2.2. Tutti i predetti rilievi, svolti dalla Corte di merito, sono
corretti in iure.
2.2.a. Da un lato, infatti, va ricordato che l’identificazione del
mezzo di impugnazione esperibile contro un provvedimento
giurisdizionale deve essere operata in base al c.d. principio
dell’apparenza, ovverosia con esclusivo riferimento alla qualificazione
giuridica dell’azione effettuata dal giudice nello stesso provvedimento,
a prescindere dalla sua esattezza o dalle indicazioni della parte, fermo
il potere del giudice ad quem di operare una autonoma qualificazione
non solo ai fini del merito, ma anche dell’ammissibilità stessa
dell’impugnazione (tra le molte, cfr. Cass. 22/06/2016, n. 12872; Cass.
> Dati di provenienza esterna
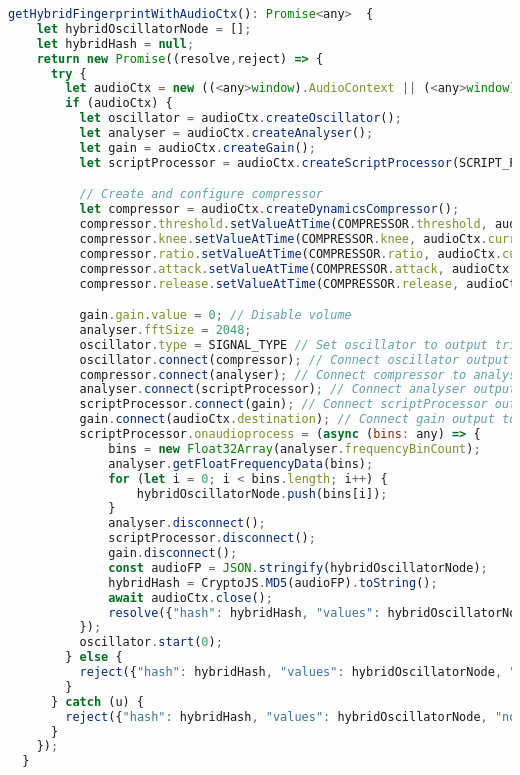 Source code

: \begin{lstlisting}[language=JavaScript, caption=Hybrid fingerprint generation code, label=hybridFingerprintGenerationCode]
  getHybridFingerprintWithAudioCtx(): Promise<any>  {
    let hybridOscillatorNode = [];
    let hybridHash = null;
    return new Promise((resolve,reject) => {
      try {
        let audioCtx = new ((<any>window).AudioContext || (<any>window).webkitAudioContext)();
        if (audioCtx) {
          let oscillator = audioCtx.createOscillator();
          let analyser = audioCtx.createAnalyser();
          let gain = audioCtx.createGain();
          let scriptProcessor = audioCtx.createScriptProcessor(SCRIPT_PROCESSOR.bufferSize, SCRIPT_PROCESSOR.numberOfInputChannels, SCRIPT_PROCESSOR.numberOfOutputChannels);

          // Create and configure compressor
          let compressor = audioCtx.createDynamicsCompressor();
          compressor.threshold.setValueAtTime(COMPRESSOR.threshold, audioCtx.currentTime);
          compressor.knee.setValueAtTime(COMPRESSOR.knee, audioCtx.currentTime);
          compressor.ratio.setValueAtTime(COMPRESSOR.ratio, audioCtx.currentTime);
          compressor.attack.setValueAtTime(COMPRESSOR.attack, audioCtx.currentTime);
          compressor.release.setValueAtTime(COMPRESSOR.release, audioCtx.currentTime);

          gain.gain.value = 0; // Disable volume
          analyser.fftSize = 2048;
          oscillator.type = SIGNAL_TYPE // Set oscillator to output triangle wave
          oscillator.connect(compressor); // Connect oscillator output to dynamic compressor
          compressor.connect(analyser); // Connect compressor to analyser
          analyser.connect(scriptProcessor); // Connect analyser output to scriptProcessor input
          scriptProcessor.connect(gain); // Connect scriptProcessor output to gain input
          gain.connect(audioCtx.destination); // Connect gain output to audiocontext destination
          scriptProcessor.onaudioprocess = (async (bins: any) => {
              bins = new Float32Array(analyser.frequencyBinCount);
              analyser.getFloatFrequencyData(bins);
              for (let i = 0; i < bins.length; i++) {
                  hybridOscillatorNode.push(bins[i]);
              }
              analyser.disconnect();
              scriptProcessor.disconnect();
              gain.disconnect();
              const audioFP = JSON.stringify(hybridOscillatorNode);
              hybridHash = CryptoJS.MD5(audioFP).toString();
              await audioCtx.close();
              resolve({"hash": hybridHash, "values": hybridOscillatorNode, "noFingerprint": false});
          });
          oscillator.start(0);
        } else {
          reject({"hash": hybridHash, "values": hybridOscillatorNode, "noFingerprint": true});
        }
      } catch (u) {
        reject({"hash": hybridHash, "values": hybridOscillatorNode, "noFingerprint": true});
      }
    });
  }
\end{lstlisting}


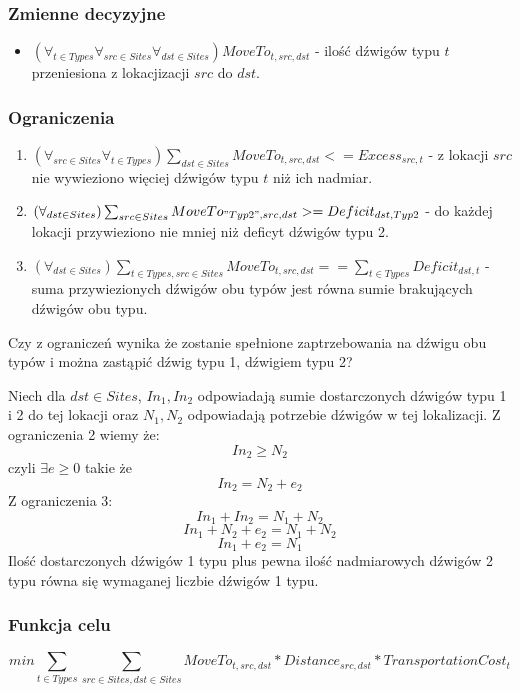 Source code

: \documentclass{article}
\begin{document}
\subsubsection{Zmienne decyzyjne}
\begin{itemize}
    \item $(\forall_{t \in Types} \forall_{src \in Sites} \forall_{dst \in Sites})MoveTo_{t,src,dst}$ - ilość dźwigów typu $t$ 
        przeniesiona z lokacjizacji $src$ do $dst$.
\end{itemize}

\subsubsection{Ograniczenia}
\begin{enumerate}
    \item $(\forall_{src \in Sites} \forall_{t \in Types}) \sum_{dst \in Sites} MoveTo_{t,src,dst} <= Excess_{src,t}$ -
        z lokacji $src$ nie wywieziono więciej dźwigów typu $t$ niż ich nadmiar.
    \item $(\forall_{dst \in Sites})\sum_{src \in Sites} MoveTo_{"Typ 2", src, dst} >= Deficit_{dst,Typ2}$ - do każdej
    lokacji przywieziono nie mniej niż deficyt dźwigów typu 2. 
    \item $(\forall_{dst \in Sites}) \sum_{t \in Types, src \in Sites} MoveTo_{t,src,dst} == \sum_{t \in Types} Deficit_{dst, t}$
        - suma przywiezionych dźwigów obu typów jest równa sumie brakujących dźwigów obu typu.
\end{enumerate}

Czy z ograniczeń wynika że zostanie spełnione zaptrzebowania na dźwigu obu typów i można zastąpić dźwig typu 1, dźwigiem typu 2?

Niech dla $dst \in Sites$, $In_1, In_2$ odpowiadają sumie dostarczonych dźwigów typu 1 i 2 do tej lokacji oraz $N_1, N_2$ odpowiadają
potrzebie dźwigów w tej lokalizacji. Z ograniczenia 2 wiemy że:
\[In_2 \ge N_2\]
czyli $\exists e \ge 0$ takie że
\[In_2 = N_2 + e_2\]
Z ograniczenia 3:
\[In_1 + In_2 = N_1 + N_2\]
\[In_1 + N_2 + e_2 = N_1 + N_2\]
\[In_1 + e_2 = N_1\]
Ilość dostarczonych dźwigów 1 typu plus pewna ilość nadmiarowych dźwigów 2 typu równa się wymaganej liczbie dźwigów 1 typu.

\subsubsection{Funkcja celu}

\[min \sum_{t \in Types} \sum_{src \in Sites, dst \in Sites} MoveTo_{t,src,dst} * Distance_{src,dst} * TransportationCost_{t}\]
\end{document}
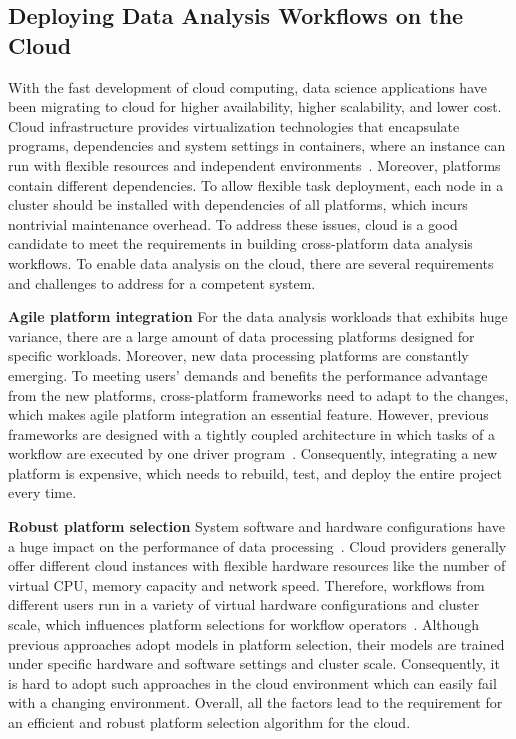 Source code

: \subsection{Deploying Data Analysis Workflows on the Cloud}

With the fast development of cloud computing, data science applications have been migrating to cloud for higher availability, higher scalability, and lower cost.
Cloud infrastructure provides virtualization technologies that encapsulate programs, dependencies and system settings in containers, where an instance can run with flexible resources and independent environments~\cite{wang2017myria}. Moreover, platforms contain different dependencies. To allow flexible task deployment, each node in a cluster should be installed with dependencies of all platforms, which incurs nontrivial maintenance overhead. 
To address these issues, cloud is a good candidate to meet the requirements in building cross-platform data analysis workflows.
To enable data analysis on the cloud, there are several requirements and challenges to address for a competent system.

\textbf{Agile platform integration} For the data analysis workloads that exhibits huge variance, there are a large amount of data processing platforms designed for specific workloads. Moreover, new data processing platforms are constantly emerging. To meeting users' demands and benefits the performance advantage from the new platforms, cross-platform  frameworks need to adapt to the changes, which makes agile platform integration an essential feature. However, previous frameworks are designed with a tightly coupled architecture in which tasks of a workflow are executed by one driver program~\cite{balalaie2015migrating}. Consequently, integrating a new platform is expensive, which needs to rebuild, test, and deploy the entire project every time.


\textbf{Robust platform selection} System software and hardware configurations have a huge impact on the performance of data processing~\cite{mattson2019mlperf}. Cloud providers generally offer different cloud instances with flexible hardware resources like the number of virtual CPU, memory capacity and network speed. Therefore, workflows from different users run in a variety of virtual hardware configurations and cluster scale, which influences platform selections for workflow operators~\cite{}. Although previous approaches adopt models in platform selection, their models are trained under specific hardware and software settings and cluster scale. Consequently, it is hard to adopt such approaches in the cloud environment which can easily fail with a changing environment. Overall, all the factors lead to the requirement for an efficient and robust platform selection algorithm for the cloud.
24/06/2021, n. 18182; Cass. 06/12/2021, n. 38587).
2.2.b. Dall’altro lato, va pure ribadito, sulla scorta di principi
reiteratamente espressi da questa Corte, che, avverso l’ordinanza ex
art. 553 cod. proc. civ., l’opposizione agli atti esecutivi è l’unico rimedio
esperibile per contestare i vizi formali propri del provvedimento o degli
atti che l’hanno preceduto, mentre tale rimedio non è, invece,
utilizzabile allorché si intenda contestare il diritto del creditore di
procedere all’esecuzione forzata, in relazione al quale, anche
nell’esecuzione presso terzi, il rimedio esperibile è quello
dell’opposizione all’esecuzione. La contestazione del diritto di
procedere ad esecuzione forzata, peraltro, può essere svolta fintanto
che tale diritto è minacciato o viene esercitato dal creditore, e non dopo
che il processo esecutivo si è definitivamente concluso con
l’assegnazione del credito pignorato.
Il rimedio dell’opposizione all’esecuzione non può, dunque,
esperirsi contro l’ordinanza emessa ai sensi dell’art. 553 cod. proc. civ.,
la quale chiude il processo di espropriazione presso terzi, cosicché il
debitore non può più avvalersi del predetto strumento, perché la
procedura è ormai esaurita (in tema, Cass. 24/02/2011, n. 4505, in
motiv.; più recentemente, cfr. Cass. 20/09/2022, n. 27478, non
mass.).
2.2.c. La Corte territoriale, dopo avere esattamente osservato,
in termini generali, che le contestazioni afferenti ai vizi del
provvedimento di assegnazione possono essere fatte valere soltanto
con l’opposizione agli atti esecutivi – e dopo avere rilevato, in
particolare, che il primo giudice, nella motivazione della sentenza,
aveva confermato la qualificazione in tali termini dell’impugnazione
concretamente esperita da (OMISSIS) e (OMISSIS),
(qualificazione già testualmente effettuata da parte degli opponenti
nell’intestazione dell’atto di citazione) –, correttamente è pervenuta,
dunque, alla declaratoria di inammissibilità dell’appello, stante
l’espressa previsione di non impugnabilità delle sentenze pronunciate
a norma dell’art.617 cod. proc. civ..
La predetta declaratoria, ovviamente, rendeva, poi, precluso
l’esame dei motivi di gravame, sicché nessuna omessa pronuncia
rispetto ad essi è ravvisabile nella decisione impugnata, anche in
ragione della circostanza, pure questa debitamente rilevata dal giudice
territoriale in piena conformità al consolidato orientamento di questa
Corte, che nell’ipotesi di appello proposto avverso una sentenza
pronunciata ai sensi dell’art. 617 cod. proc. civ., essendo stato
utilizzato inammissibilmente un strumento processuale radicalmente
diverso da quello corretto, non può operare la translatio iudicii perché
l’impugnazione proposta è inidonea, anche solo in astratto, a
configurare l’instaurazione di un regolare rapporto processuale, né
l’appello può convertirsi in ricorso per cassazione, giacché difetta dei
requisiti di validità dell’atto nel quale dovrebbe essere convertito,
essendo il ricorso di legittimità, mezzo di impugnazione a critica
vincolata (a maggior ragione, se proposto in via straordinaria ai sensi
dell’art. 111, settimo comma, Cost.), strutturalmente diverso (cfr., in
termini, Cass. 03/03/2020, n. 5712).
3. In definitiva, il ricorso per cassazione proposto da Amco –
Asset Management Company s.p.a. va dichiarato inammissibile.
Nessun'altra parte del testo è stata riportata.